[Saved entries]

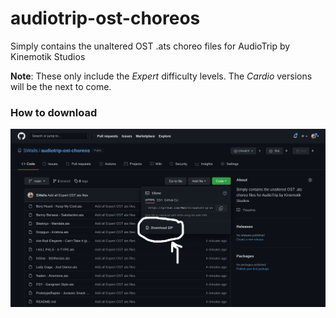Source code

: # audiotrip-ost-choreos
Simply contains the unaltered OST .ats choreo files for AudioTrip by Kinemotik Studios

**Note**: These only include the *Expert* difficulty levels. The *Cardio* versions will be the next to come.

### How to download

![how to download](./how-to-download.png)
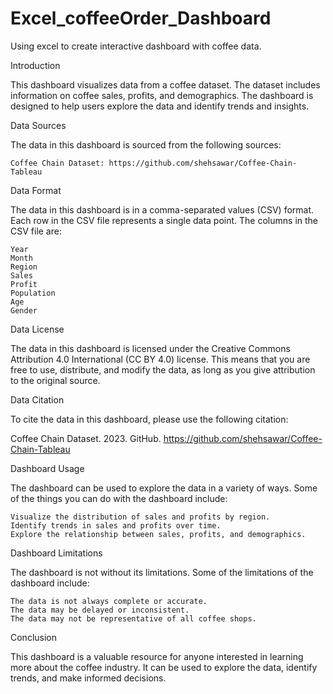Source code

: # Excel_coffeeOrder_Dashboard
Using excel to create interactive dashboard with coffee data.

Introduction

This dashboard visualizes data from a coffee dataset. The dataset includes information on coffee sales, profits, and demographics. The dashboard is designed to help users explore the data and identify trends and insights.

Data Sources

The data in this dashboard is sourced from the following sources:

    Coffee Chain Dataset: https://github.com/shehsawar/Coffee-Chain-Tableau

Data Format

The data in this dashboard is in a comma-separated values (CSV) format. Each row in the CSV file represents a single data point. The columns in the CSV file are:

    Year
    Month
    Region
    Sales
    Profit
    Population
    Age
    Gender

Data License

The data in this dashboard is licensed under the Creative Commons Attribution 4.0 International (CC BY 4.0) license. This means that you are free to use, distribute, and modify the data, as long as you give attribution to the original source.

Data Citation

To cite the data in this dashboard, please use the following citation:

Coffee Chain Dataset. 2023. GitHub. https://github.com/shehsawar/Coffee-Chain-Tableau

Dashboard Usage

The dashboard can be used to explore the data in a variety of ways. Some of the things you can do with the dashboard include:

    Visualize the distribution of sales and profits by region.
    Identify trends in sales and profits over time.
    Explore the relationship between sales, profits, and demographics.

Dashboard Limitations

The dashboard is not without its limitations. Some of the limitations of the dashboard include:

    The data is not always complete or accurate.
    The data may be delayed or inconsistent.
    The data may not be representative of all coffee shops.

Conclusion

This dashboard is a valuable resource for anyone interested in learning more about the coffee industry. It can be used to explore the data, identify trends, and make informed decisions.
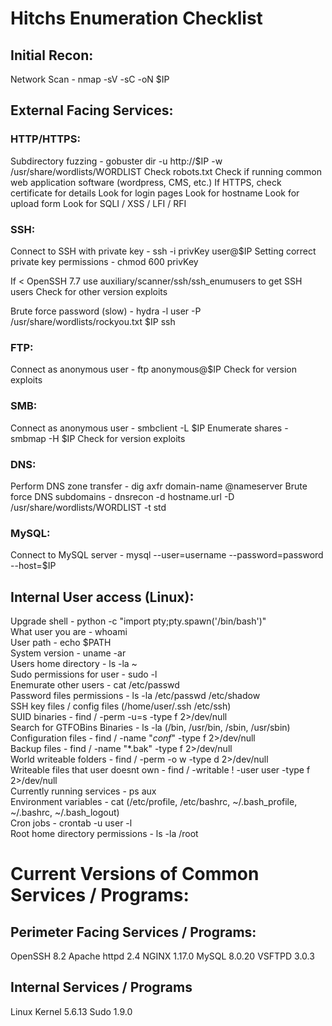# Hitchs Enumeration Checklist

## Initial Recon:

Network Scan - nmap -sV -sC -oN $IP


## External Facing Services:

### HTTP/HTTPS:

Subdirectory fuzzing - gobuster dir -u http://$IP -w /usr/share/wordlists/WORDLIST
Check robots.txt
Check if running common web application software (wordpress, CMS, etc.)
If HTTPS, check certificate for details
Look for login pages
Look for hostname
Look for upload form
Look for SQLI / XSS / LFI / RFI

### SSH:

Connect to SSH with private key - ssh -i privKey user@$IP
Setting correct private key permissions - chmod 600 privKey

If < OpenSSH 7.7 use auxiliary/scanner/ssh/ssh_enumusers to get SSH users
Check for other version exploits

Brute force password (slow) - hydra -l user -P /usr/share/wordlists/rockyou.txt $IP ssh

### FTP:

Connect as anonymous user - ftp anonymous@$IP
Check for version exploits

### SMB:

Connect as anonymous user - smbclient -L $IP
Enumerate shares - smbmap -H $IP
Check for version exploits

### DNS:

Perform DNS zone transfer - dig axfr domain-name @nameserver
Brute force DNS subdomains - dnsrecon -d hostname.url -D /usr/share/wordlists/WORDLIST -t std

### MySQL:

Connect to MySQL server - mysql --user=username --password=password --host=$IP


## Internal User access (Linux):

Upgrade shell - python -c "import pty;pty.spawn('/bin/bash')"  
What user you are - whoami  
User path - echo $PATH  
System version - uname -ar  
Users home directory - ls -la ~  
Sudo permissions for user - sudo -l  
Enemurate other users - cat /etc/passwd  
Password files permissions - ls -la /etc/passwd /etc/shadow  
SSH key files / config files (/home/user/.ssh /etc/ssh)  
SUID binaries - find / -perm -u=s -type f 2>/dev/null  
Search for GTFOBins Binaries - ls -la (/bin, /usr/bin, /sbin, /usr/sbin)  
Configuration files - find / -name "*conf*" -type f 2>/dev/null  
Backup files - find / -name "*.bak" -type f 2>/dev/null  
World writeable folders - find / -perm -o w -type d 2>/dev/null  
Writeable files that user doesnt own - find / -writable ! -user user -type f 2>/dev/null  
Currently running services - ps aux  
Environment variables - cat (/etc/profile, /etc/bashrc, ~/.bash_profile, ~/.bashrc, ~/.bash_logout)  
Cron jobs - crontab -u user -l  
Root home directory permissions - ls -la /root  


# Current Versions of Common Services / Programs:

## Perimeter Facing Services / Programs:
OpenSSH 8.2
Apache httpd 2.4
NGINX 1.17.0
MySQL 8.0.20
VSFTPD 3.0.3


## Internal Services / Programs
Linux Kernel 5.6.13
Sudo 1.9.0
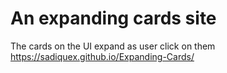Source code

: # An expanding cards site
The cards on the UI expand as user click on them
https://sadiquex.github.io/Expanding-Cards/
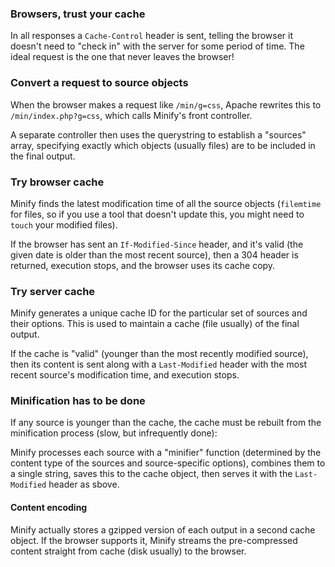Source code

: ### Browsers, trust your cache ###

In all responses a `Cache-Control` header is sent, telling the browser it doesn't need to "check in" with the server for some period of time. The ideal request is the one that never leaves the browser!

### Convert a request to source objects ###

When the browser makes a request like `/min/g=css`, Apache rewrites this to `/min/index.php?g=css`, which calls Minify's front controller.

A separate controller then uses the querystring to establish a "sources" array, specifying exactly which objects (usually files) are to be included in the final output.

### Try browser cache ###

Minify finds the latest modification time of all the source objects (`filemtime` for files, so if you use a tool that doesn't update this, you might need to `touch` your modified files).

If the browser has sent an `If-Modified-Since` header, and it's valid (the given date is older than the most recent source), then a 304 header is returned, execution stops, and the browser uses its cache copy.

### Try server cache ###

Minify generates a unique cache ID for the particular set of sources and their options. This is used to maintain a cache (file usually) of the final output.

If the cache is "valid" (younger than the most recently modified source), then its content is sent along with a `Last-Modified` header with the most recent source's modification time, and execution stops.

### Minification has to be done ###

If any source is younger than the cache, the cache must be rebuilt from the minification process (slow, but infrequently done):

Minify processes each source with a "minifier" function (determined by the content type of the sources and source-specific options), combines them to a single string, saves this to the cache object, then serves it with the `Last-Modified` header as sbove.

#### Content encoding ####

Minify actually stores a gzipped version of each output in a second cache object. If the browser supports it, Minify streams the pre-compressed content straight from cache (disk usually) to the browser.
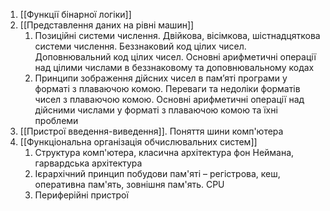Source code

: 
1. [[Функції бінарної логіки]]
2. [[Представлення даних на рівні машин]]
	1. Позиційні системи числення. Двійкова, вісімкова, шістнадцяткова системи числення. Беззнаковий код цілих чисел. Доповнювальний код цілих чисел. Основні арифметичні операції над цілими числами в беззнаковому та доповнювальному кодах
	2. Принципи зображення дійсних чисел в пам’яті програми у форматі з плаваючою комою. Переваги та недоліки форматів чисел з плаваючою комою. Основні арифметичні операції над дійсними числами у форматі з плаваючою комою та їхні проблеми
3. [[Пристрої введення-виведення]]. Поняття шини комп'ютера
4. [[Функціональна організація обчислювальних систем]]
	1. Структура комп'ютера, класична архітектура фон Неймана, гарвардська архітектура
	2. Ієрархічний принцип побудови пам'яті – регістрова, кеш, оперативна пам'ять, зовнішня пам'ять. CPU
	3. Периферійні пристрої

TASK STATEMENT: Exclude the pictures and give back the rest of the data above exactly as written.

ANSWER TO THIS EXERCISE:
Source code

: # audiotrip-ost-choreos
Simply contains the unaltered OST .ats choreo files for AudioTrip by Kinemotik Studios

**Note**: These only include the *Expert* difficulty levels. The *Cardio* versions will be the next to come.

### How to download

![how to download](./how-to-download.png)
Source code

: # Excel_coffeeOrder_Dashboard
Using excel to create interactive dashboard with coffee data.

Introduction

This dashboard visualizes data from a coffee dataset. The dataset includes information on coffee sales, profits, and demographics. The dashboard is designed to help users explore the data and identify trends and insights.

Data Sources

The data in this dashboard is sourced from the following sources:

    Coffee Chain Dataset: https://github.com/shehsawar/Coffee-Chain-Tableau

Data Format

The data in this dashboard is in a comma-separated values (CSV) format. Each row in the CSV file represents a single data point. The columns in the CSV file are:

    Year
    Month
    Region
    Sales
    Profit
    Population
    Age
    Gender

Data License

The data in this dashboard is licensed under the Creative Commons Attribution 4.0 International (CC BY 4.0) license. This means that you are free to use, distribute, and modify the data, as long as you give attribution to the original source.

Data Citation

To cite the data in this dashboard, please use the following citation:

Coffee Chain Dataset. 2023. GitHub. https://github.com/shehsawar/Coffee-Chain-Tableau

Dashboard Usage

The dashboard can be used to explore the data in a variety of ways. Some of the things you can do with the dashboard include:

    Visualize the distribution of sales and profits by region.
    Identify trends in sales and profits over time.
    Explore the relationship between sales, profits, and demographics.

Dashboard Limitations

The dashboard is not without its limitations. Some of the limitations of the dashboard include:

    The data is not always complete or accurate.
    The data may be delayed or inconsistent.
    The data may not be representative of all coffee shops.

Conclusion

This dashboard is a valuable resource for anyone interested in learning more about the coffee industry. It can be used to explore the data, identify trends, and make informed decisions.
# Hitchs Enumeration Checklist

## Initial Recon:

Network Scan - nmap -sV -sC -oN $IP


## External Facing Services:

### HTTP/HTTPS:

Subdirectory fuzzing - gobuster dir -u http://$IP -w /usr/share/wordlists/WORDLIST
Check robots.txt
Check if running common web application software (wordpress, CMS, etc.)
If HTTPS, check certificate for details
Look for login pages
Look for hostname
Look for upload form
Look for SQLI / XSS / LFI / RFI

### SSH:

Connect to SSH with private key - ssh -i privKey user@$IP
Setting correct private key permissions - chmod 600 privKey

If < OpenSSH 7.7 use auxiliary/scanner/ssh/ssh_enumusers to get SSH users
Check for other version exploits

Brute force password (slow) - hydra -l user -P /usr/share/wordlists/rockyou.txt $IP ssh

### FTP:

Connect as anonymous user - ftp anonymous@$IP
Check for version exploits

### SMB:

Connect as anonymous user - smbclient -L $IP
Enumerate shares - smbmap -H $IP
Check for version exploits

### DNS:

Perform DNS zone transfer - dig axfr domain-name @nameserver
Brute force DNS subdomains - dnsrecon -d hostname.url -D /usr/share/wordlists/WORDLIST -t std

### MySQL:

Connect to MySQL server - mysql --user=username --password=password --host=$IP


## Internal User access (Linux):

Upgrade shell - python -c "import pty;pty.spawn('/bin/bash')"  
What user you are - whoami  
User path - echo $PATH  
System version - uname -ar  
Users home directory - ls -la ~  
Sudo permissions for user - sudo -l  
Enemurate other users - cat /etc/passwd  
Password files permissions - ls -la /etc/passwd /etc/shadow  
SSH key files / config files (/home/user/.ssh /etc/ssh)  
SUID binaries - find / -perm -u=s -type f 2>/dev/null  
Search for GTFOBins Binaries - ls -la (/bin, /usr/bin, /sbin, /usr/sbin)  
Configuration files - find / -name "*conf*" -type f 2>/dev/null  
Backup files - find / -name "*.bak" -type f 2>/dev/null  
World writeable folders - find / -perm -o w -type d 2>/dev/null  
Writeable files that user doesnt own - find / -writable ! -user user -type f 2>/dev/null  
Currently running services - ps aux  
Environment variables - cat (/etc/profile, /etc/bashrc, ~/.bash_profile, ~/.bashrc, ~/.bash_logout)  
Cron jobs - crontab -u user -l  
Root home directory permissions - ls -la /root  


# Current Versions of Common Services / Programs:

## Perimeter Facing Services / Programs:
OpenSSH 8.2
Apache httpd 2.4
NGINX 1.17.0
MySQL 8.0.20
VSFTPD 3.0.3


## Internal Services / Programs
Linux Kernel 5.6.13
Sudo 1.9.0
Source code

: # An expanding cards site
The cards on the UI expand as user click on them
https://sadiquex.github.io/Expanding-Cards/
Source code

: ### Browsers, trust your cache ###

In all responses a `Cache-Control` header is sent, telling the browser it doesn't need to "check in" with the server for some period of time. The ideal request is the one that never leaves the browser!

### Convert a request to source objects ###

When the browser makes a request like `/min/g=css`, Apache rewrites this to `/min/index.php?g=css`, which calls Minify's front controller.

A separate controller then uses the querystring to establish a "sources" array, specifying exactly which objects (usually files) are to be included in the final output.

### Try browser cache ###

Minify finds the latest modification time of all the source objects (`filemtime` for files, so if you use a tool that doesn't update this, you might need to `touch` your modified files).

If the browser has sent an `If-Modified-Since` header, and it's valid (the given date is older than the most recent source), then a 304 header is returned, execution stops, and the browser uses its cache copy.

### Try server cache ###

Minify generates a unique cache ID for the particular set of sources and their options. This is used to maintain a cache (file usually) of the final output.

If the cache is "valid" (younger than the most recently modified source), then its content is sent along with a `Last-Modified` header with the most recent source's modification time, and execution stops.

### Minification has to be done ###

If any source is younger than the cache, the cache must be rebuilt from the minification process (slow, but infrequently done):

Minify processes each source with a "minifier" function (determined by the content type of the sources and source-specific options), combines them to a single string, saves this to the cache object, then serves it with the `Last-Modified` header as sbove.

#### Content encoding ####

Minify actually stores a gzipped version of each output in a second cache object. If the browser supports it, Minify streams the pre-compressed content straight from cache (disk usually) to the browser.
Source code

: 
1. [[Функції бінарної логіки]]
2. [[Представлення даних на рівні машин]]
	1. Позиційні системи числення. Двійкова, вісімкова, шістнадцяткова системи числення. Беззнаковий код цілих чисел. Доповнювальний код цілих чисел. Основні арифметичні операції над цілими числами в беззнаковому та доповнювальному кодах
	2. Принципи зображення дійсних чисел в пам’яті програми у форматі з плаваючою комою. Переваги та недоліки форматів чисел з плаваючою комою. Основні арифметичні операції над дійсними числами у форматі з плаваючою комою та їхні проблеми
3. [[Пристрої введення-виведення]]. Поняття шини комп'ютера
4. [[Функціональна організація обчислювальних систем]]
	1. Структура комп'ютера, класична архітектура фон Неймана, гарвардська архітектура
	2. Ієрархічний принцип побудови пам'яті – регістрова, кеш, оперативна пам'ять, зовнішня пам'ять. CPU
	3. Периферійні пристрої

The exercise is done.